## WORK TO BE COMPLETED
From the records, return each line that has the word "configuration" in it.

## STUDY MATERIAL

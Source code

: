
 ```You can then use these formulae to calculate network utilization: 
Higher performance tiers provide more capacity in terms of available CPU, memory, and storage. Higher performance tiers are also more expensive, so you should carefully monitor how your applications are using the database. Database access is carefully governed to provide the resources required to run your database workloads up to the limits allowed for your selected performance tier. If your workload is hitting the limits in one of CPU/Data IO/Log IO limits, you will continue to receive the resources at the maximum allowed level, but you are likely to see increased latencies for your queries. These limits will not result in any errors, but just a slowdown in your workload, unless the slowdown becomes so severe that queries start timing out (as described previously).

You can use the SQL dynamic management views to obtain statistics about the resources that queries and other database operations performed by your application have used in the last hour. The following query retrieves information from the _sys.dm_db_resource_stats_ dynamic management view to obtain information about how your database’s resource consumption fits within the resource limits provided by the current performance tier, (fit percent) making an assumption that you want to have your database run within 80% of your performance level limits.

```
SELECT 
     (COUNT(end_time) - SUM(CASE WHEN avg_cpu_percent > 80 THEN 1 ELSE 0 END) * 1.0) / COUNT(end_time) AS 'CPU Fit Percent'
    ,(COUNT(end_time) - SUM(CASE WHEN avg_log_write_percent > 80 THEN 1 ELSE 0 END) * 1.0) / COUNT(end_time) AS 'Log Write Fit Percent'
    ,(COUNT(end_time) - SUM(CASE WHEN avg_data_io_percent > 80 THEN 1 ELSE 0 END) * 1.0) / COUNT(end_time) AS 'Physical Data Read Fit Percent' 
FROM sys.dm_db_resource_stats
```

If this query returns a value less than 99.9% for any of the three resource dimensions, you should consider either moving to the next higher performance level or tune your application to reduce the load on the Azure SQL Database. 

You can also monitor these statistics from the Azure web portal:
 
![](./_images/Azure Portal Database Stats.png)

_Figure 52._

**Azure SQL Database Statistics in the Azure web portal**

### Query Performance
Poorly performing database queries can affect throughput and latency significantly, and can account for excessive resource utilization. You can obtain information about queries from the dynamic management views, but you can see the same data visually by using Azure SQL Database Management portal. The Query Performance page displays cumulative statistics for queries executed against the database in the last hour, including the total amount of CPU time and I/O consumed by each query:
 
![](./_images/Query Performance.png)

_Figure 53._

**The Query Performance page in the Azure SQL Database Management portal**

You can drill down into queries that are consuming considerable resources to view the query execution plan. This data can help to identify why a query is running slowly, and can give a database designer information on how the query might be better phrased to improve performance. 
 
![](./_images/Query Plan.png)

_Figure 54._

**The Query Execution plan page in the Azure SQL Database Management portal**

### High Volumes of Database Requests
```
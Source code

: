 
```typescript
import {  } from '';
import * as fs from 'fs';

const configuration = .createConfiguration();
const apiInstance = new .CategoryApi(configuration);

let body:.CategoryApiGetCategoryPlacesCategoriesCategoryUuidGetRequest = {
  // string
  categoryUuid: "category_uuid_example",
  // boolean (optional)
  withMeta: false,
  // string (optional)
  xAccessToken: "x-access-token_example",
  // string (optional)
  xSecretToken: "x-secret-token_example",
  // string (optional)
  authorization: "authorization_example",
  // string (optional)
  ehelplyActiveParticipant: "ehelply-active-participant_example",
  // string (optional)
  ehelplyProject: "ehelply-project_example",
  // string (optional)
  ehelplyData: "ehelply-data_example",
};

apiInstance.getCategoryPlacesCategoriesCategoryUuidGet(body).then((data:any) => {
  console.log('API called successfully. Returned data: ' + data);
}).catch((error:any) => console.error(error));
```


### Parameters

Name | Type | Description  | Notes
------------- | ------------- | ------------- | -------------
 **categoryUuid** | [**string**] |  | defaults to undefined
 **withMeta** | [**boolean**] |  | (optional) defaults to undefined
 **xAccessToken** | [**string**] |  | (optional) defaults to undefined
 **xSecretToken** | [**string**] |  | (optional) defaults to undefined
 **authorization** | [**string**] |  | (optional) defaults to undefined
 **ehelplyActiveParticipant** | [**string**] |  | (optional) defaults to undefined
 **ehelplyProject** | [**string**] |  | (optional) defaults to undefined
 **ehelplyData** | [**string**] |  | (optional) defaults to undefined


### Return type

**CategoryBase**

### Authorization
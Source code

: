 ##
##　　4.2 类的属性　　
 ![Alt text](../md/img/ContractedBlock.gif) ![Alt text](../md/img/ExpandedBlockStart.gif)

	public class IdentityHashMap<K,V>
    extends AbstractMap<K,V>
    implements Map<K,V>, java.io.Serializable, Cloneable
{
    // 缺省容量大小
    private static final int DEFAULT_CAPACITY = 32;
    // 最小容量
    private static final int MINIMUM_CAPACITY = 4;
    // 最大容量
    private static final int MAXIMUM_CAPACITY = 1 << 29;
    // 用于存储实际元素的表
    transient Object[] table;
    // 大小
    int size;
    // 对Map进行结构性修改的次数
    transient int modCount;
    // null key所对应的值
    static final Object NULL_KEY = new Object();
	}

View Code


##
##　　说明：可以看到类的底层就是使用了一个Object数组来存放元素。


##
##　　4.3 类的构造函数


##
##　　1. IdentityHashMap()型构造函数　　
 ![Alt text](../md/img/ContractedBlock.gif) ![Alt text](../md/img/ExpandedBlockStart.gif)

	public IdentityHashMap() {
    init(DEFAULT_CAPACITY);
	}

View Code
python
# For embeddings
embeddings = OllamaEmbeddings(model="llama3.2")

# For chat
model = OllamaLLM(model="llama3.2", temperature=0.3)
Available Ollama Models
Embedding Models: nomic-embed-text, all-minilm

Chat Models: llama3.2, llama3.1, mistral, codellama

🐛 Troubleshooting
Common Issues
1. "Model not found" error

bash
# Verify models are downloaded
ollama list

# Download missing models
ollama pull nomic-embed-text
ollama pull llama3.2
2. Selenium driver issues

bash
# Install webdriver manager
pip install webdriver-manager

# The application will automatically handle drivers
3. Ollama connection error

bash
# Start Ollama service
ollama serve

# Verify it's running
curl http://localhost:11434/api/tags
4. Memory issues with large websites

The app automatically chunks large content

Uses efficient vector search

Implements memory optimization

## ANSWER TO THIS PROBLEM
const configuration = .createConfiguration();
const apiInstance = new .CategoryApi(configuration);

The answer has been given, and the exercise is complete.